■ DATA EXTRACT:
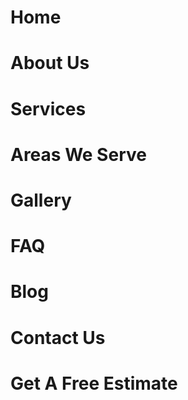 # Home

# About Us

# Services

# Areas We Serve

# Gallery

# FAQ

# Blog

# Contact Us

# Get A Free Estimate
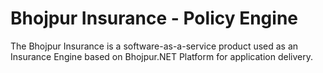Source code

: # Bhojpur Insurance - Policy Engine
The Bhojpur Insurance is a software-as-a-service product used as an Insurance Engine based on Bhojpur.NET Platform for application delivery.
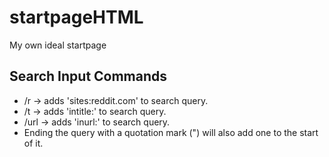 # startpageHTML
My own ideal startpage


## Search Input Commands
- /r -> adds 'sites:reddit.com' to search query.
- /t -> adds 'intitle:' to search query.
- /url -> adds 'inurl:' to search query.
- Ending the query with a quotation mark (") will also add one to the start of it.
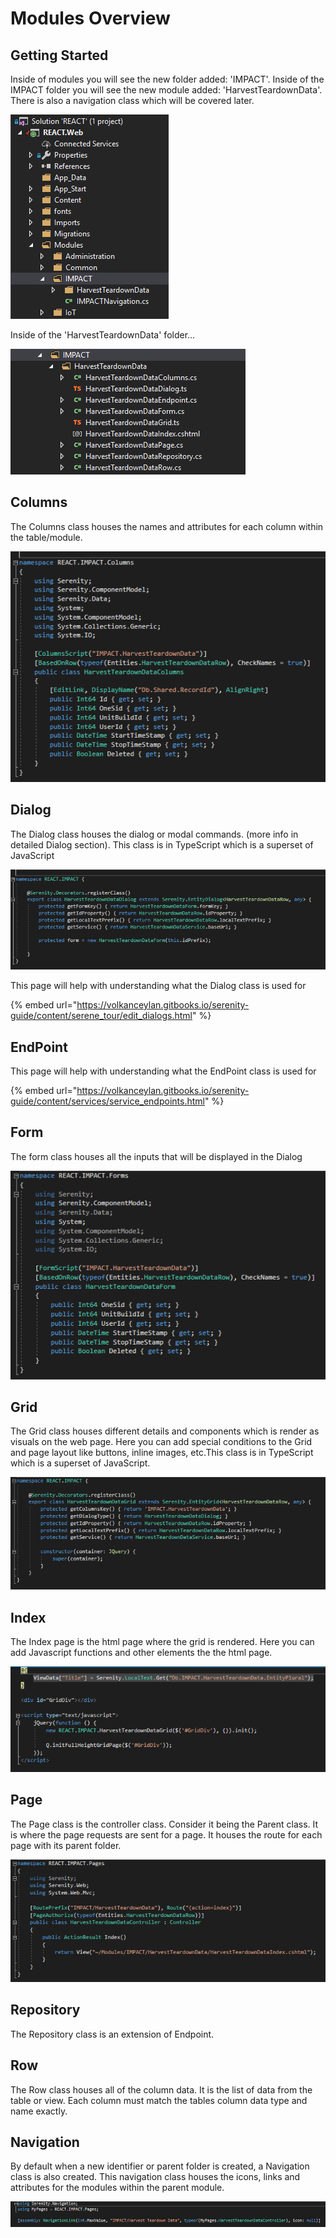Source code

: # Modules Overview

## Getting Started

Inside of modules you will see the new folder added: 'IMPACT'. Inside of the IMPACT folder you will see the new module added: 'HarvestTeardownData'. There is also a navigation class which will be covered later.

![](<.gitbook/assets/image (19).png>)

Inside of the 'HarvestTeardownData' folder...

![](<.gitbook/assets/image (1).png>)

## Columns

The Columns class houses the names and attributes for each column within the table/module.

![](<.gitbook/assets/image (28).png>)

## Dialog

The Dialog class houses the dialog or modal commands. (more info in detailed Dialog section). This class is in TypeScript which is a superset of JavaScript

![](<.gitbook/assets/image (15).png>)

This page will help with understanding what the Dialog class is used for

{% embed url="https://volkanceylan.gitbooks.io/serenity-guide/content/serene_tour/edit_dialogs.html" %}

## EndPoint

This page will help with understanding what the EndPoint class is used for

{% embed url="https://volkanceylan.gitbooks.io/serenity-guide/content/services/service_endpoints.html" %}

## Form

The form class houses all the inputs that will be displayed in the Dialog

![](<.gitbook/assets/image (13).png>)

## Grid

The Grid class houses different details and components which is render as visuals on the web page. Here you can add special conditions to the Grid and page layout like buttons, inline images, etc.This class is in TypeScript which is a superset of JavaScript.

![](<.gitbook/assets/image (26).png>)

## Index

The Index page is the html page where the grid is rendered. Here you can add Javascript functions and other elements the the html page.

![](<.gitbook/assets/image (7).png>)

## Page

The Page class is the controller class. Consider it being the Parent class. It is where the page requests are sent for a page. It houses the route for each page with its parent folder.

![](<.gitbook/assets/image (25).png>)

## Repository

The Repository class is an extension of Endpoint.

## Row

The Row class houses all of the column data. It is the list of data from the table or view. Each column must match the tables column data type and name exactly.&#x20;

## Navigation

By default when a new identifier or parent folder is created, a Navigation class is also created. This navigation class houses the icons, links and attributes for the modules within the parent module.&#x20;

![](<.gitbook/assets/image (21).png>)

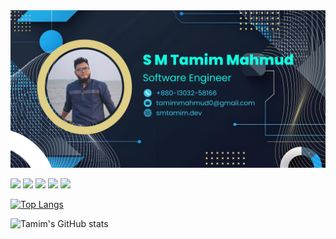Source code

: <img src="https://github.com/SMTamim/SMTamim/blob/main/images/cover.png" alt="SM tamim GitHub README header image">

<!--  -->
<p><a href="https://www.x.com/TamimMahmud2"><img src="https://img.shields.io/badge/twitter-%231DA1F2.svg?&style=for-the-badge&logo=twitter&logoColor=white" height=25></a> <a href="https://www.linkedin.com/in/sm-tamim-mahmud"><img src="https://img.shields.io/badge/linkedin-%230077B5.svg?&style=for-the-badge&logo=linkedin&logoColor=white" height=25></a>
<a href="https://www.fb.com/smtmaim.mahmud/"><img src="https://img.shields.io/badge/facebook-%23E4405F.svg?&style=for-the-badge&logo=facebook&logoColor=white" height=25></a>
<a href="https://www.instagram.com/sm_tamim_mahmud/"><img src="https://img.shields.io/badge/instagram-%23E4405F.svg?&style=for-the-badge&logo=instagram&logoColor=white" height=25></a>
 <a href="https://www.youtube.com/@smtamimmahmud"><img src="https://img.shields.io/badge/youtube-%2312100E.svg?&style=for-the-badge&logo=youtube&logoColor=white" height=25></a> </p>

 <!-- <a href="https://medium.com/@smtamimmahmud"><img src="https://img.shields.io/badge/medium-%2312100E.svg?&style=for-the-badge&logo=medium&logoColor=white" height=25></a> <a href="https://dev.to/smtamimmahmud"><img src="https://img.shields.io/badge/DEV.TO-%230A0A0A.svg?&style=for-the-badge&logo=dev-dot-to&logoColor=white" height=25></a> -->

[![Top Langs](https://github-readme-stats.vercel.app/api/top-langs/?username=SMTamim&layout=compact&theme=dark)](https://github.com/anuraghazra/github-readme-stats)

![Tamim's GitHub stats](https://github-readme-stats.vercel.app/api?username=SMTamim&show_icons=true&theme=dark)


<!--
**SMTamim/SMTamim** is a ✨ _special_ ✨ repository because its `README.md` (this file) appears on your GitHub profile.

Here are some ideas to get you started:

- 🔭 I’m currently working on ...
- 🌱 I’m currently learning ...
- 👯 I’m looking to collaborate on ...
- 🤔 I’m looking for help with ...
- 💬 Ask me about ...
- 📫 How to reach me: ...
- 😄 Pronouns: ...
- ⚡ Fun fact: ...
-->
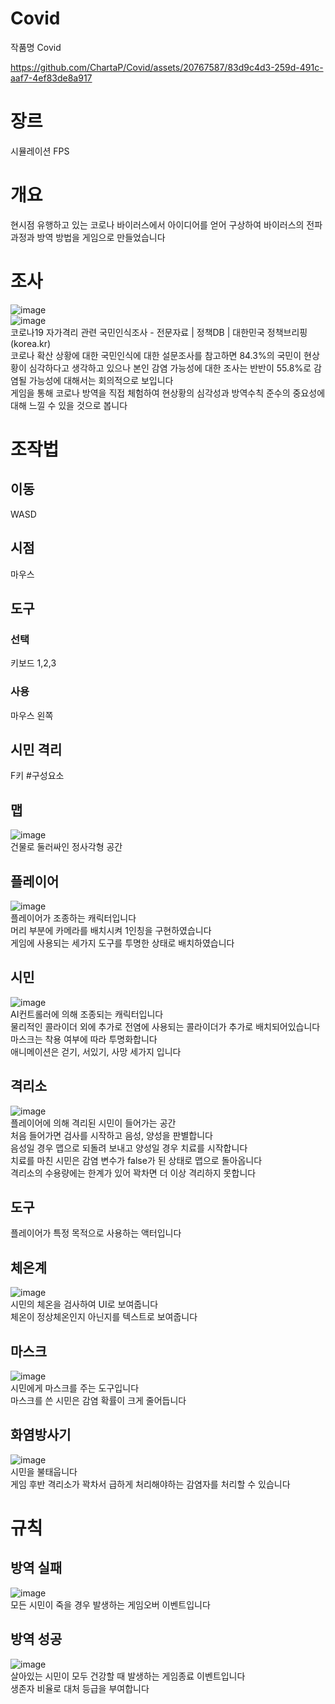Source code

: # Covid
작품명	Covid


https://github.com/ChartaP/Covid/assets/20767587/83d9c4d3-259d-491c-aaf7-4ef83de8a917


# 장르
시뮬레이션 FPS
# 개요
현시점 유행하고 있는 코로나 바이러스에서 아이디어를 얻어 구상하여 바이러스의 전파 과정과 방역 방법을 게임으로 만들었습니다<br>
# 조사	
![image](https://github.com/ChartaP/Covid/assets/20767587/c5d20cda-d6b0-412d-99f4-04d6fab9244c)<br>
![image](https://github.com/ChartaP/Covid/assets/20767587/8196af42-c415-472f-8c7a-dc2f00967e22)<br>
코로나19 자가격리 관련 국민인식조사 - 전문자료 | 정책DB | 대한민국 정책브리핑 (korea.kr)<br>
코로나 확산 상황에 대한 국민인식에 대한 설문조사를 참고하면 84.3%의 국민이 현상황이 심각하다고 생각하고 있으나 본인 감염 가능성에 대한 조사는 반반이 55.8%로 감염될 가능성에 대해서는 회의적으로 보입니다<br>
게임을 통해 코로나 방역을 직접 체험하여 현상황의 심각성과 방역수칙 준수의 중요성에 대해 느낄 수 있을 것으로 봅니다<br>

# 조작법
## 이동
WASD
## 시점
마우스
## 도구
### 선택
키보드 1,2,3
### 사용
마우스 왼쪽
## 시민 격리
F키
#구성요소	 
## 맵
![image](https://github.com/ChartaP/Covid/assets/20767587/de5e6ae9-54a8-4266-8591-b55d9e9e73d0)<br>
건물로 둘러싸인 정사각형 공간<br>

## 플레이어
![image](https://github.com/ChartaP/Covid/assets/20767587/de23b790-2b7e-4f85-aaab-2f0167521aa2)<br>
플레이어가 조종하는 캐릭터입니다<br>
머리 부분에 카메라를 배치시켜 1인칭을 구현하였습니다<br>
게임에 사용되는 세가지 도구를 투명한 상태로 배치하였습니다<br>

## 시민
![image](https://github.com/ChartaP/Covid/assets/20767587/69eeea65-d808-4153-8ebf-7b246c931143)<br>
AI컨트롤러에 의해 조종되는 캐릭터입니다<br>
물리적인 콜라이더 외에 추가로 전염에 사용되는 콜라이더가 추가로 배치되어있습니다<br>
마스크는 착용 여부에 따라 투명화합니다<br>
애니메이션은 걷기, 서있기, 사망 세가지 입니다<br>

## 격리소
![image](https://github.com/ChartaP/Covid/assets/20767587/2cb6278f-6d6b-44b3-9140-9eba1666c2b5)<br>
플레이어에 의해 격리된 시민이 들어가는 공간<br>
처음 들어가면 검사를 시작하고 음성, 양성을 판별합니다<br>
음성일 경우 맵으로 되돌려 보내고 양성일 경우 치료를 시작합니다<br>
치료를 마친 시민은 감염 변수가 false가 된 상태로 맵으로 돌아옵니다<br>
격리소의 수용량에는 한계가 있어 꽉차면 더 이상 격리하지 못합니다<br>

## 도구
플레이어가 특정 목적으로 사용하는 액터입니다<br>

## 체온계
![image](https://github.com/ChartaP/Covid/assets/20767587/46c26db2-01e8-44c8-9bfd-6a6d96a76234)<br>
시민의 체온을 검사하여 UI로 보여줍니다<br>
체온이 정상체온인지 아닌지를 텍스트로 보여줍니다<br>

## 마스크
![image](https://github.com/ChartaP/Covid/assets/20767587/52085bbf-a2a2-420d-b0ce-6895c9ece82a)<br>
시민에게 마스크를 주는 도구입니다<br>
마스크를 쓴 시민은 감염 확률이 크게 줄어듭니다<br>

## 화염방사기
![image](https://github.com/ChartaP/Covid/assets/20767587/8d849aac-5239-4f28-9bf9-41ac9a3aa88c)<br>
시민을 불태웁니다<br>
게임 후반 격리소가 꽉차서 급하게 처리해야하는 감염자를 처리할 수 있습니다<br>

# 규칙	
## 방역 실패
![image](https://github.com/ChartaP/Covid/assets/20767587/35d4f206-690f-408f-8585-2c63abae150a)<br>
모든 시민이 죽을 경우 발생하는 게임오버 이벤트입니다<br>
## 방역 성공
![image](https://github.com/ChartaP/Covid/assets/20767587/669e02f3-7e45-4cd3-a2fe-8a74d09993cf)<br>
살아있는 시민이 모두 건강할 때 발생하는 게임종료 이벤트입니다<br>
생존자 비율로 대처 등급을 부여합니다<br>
---
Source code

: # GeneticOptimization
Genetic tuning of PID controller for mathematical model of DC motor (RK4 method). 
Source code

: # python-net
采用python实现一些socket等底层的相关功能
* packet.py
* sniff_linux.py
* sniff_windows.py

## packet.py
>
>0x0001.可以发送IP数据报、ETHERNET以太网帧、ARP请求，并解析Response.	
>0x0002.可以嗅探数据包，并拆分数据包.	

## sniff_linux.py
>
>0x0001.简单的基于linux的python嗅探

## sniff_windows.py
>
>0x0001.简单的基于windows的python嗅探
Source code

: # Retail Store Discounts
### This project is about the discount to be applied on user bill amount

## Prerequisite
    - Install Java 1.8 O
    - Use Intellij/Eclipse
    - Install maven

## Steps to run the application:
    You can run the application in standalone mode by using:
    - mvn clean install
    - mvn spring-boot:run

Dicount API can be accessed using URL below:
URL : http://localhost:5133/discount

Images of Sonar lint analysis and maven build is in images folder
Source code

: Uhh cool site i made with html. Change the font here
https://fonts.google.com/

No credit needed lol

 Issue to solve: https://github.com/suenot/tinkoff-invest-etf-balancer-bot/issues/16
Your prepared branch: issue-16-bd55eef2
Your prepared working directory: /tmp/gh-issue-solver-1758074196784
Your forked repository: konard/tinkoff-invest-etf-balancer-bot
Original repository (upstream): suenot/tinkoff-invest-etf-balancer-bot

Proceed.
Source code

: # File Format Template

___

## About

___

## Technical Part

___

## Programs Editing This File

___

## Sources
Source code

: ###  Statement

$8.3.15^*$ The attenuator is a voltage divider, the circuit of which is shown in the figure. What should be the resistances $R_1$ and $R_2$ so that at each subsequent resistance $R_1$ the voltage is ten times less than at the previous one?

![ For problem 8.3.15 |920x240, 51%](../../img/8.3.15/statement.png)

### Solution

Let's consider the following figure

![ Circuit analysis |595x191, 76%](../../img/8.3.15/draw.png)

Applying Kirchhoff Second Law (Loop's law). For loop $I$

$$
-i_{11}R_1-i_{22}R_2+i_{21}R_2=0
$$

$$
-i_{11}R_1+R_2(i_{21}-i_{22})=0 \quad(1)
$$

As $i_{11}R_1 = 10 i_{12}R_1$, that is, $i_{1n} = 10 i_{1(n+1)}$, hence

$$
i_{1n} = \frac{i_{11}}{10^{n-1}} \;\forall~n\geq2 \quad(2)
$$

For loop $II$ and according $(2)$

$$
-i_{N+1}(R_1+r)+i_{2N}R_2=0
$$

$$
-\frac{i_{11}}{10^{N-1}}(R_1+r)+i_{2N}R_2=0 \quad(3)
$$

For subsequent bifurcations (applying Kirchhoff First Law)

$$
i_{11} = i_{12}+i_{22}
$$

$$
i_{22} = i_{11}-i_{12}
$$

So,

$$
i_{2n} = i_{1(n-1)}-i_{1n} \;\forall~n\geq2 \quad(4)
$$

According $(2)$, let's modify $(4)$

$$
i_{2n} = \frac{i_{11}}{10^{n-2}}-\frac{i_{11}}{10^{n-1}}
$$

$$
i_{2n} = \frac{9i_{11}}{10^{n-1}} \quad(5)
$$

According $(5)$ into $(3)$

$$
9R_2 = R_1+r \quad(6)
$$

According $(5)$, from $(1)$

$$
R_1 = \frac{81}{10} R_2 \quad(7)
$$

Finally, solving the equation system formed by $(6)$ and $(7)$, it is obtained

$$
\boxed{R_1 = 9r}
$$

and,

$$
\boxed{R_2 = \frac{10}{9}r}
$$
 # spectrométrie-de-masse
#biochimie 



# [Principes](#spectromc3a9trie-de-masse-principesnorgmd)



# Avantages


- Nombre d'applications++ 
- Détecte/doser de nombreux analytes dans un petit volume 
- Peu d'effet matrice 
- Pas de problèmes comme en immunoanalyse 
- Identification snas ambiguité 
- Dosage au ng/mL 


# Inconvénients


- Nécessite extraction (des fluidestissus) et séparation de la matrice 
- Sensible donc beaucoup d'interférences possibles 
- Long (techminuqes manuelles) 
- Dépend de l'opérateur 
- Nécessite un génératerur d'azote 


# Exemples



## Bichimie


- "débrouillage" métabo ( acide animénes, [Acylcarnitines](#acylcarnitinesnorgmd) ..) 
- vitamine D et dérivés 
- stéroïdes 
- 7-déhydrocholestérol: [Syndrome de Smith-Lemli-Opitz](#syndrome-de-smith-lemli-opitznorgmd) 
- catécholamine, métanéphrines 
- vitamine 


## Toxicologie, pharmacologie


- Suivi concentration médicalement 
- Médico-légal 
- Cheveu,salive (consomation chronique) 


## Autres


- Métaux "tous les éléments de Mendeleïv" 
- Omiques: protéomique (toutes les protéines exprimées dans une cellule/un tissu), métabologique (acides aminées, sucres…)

■ THE TASK: Only one stretch of the entries above is wanted: the lines from the one containing "According $(5)$ into $(3)$" through the one containing "- Peu d'effet matrice". Please reproduce it exactly.

■ TASK OUTPUT:
According $(5)$ into $(3)$

$$
9R_2 = R_1+r \quad(6)
$$

According $(5)$, from $(1)$

$$
R_1 = \frac{81}{10} R_2 \quad(7)
$$

Finally, solving the equation system formed by $(6)$ and $(7)$, it is obtained

$$
\boxed{R_1 = 9r}
$$

and,

$$
\boxed{R_2 = \frac{10}{9}r}
$$
 # spectrométrie-de-masse
#biochimie 



# [Principes](#spectromc3a9trie-de-masse-principesnorgmd)



# Avantages


- Nombre d'applications++ 
- Détecte/doser de nombreux analytes dans un petit volume 
- Peu d'effet matrice 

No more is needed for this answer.